If there's a broader outlook here, a roadmap for the future, what is it and
where is it posted? I think there's a reasonable expectation that if you're
going to make claims like this and push forward on projects like
ResourceLoader, there be a list of all the gains that are going to be made
as a result of it, or at least a list of all the foreseeable gains from it.

You're talking about "doing more." Be specific. I've looked at
http://www.mediawiki.org/wiki/ResourceLoader and Trevor has said that the
non-public roadmap will soon be public, though it's my understanding that
the roadmap is more about deployment, not about the grand vision of what
ResourceLoader will enable in the future. Can you shed some light on this?

>> The second issue is that you're focusing on the mess that was of your
>> creation. There's a huge effort to clean up the insane amount of JavaScript
>> that the UsabilityInitiative introduced.
> 
> I think we have a large difference of vision here.
> 
> By contemporary standards the amount of JS in the UsabilityInitiative,
> and related projects, is a mere trifle.
> 
> Our competitors invest a lot in Javascript infrastructure because they
> find that every last efficiency is usually worth it. If stripping
> newlines gives us 1K more per page, we can squeeze 1K more of usability
> or other interface niceties in.

Which competitors are you referring to here?

You seem to be suggesting that a lot of other sites bog down their users'
experience with an obscene amount of JavaScript, so it's okay for Wikimedia
to do the same, albeit with a bit less JavaScript. This doesn't follow.

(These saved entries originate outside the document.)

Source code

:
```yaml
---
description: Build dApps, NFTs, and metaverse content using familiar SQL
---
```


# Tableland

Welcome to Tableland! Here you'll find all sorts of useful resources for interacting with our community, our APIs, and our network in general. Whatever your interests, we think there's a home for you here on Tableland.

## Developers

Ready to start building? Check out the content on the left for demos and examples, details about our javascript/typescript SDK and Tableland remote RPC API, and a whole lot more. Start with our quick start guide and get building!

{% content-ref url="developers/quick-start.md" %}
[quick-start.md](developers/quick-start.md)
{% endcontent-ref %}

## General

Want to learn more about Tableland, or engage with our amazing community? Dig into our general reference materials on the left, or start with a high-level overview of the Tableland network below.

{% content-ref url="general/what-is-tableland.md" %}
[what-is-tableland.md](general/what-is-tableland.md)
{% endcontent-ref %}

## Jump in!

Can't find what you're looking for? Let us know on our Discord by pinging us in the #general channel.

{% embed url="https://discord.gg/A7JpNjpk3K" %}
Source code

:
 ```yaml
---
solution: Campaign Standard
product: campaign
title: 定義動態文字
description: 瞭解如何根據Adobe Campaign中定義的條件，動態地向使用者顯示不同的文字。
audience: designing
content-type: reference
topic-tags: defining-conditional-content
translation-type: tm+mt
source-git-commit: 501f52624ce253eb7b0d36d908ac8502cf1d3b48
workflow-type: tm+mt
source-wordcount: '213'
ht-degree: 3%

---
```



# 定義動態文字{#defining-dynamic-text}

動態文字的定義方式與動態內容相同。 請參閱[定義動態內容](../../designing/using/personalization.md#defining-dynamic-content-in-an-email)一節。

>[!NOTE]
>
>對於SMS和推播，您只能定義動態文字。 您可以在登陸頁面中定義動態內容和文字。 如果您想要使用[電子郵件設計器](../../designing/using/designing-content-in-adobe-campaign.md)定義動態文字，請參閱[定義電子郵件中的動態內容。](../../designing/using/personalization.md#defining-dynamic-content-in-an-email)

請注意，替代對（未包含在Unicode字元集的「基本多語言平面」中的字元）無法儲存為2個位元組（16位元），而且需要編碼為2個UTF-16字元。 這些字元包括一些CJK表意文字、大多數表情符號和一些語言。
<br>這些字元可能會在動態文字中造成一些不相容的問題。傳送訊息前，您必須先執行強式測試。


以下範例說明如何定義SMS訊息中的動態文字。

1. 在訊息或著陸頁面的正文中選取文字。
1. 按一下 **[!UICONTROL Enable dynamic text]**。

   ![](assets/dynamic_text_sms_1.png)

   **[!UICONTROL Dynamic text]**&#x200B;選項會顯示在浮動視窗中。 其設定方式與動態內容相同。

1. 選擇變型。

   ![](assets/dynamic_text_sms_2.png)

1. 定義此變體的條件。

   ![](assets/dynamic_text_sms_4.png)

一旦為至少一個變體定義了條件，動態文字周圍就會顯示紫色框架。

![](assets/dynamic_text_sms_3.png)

You also seem to be creating a mostly false trade-off through the idea of
premature optimization. There isn't a fixed size a page can be. Making the
HTML output unreadable and adding a feature aren't mutually exclusive. To
suggest that they are isn't fair.

>> The third issue is that, unlike www.google.com, Wikimedia wikis are editable
>> sites. People customize their experience via gadgets, user scripts, and
>> other things of that nature. The same isn't true for Google's homepage.
> 
> I agree this is a very good reason why we should hesitate before doing
> anything that would obfuscate our pages. "View Source" doesn't work as
> well on the web any more, and it should on Wikipedia. (I personally
> would set the balance at a different point -- I'd like there to be a
> note right in the page source explaining how to view an unoptimized
> version.)
> 
> That said, your assertion that Google doesn't allow customizations of
> its page is just not true. Google has offered "skins" for something like
> a year or more now, and their home page widget platform is literally
> called Gadgets.
> 
>    http://www.google.com/ig/

I was talking about www.google.com, as was the post I was replying to.
Google has iGoogle, that much is certain, but I don't see how that's
relevant to the broader discussion, sharing the use of the term "gadgets"
notwithstanding. I think it's possible that your answer to the "what are the
future benefits of ResourceLoader?" question might make what you were trying
to say here clearer.

> Anyway, I think that's somewhat in the flavor of what the Resource
> Loader people are trying to achieve here. Efficiency *and* community.
> Minification *and* openness. Gadget-writers are a big part of their
> targeted use cases. Otherwise, they would have just used something off
> the shelf. There are a lot of good JS libraries out there, but none that
> quite fit the needs of our community.

The broad point of my previous reply was that minification and obfuscation
come at a real cost and the acknowledgement of this cost seems to be
non-existent from the people pushing ResourceLoader forward. That's my take
from reading the past discussion on this list, but perhaps I'm completely
off the mark. When people talk about "friction" but can't understand the
source of this friction, that indicates a problem to me. And it seems to be
directly incompatible with your stated goal of "efficiency *and* community."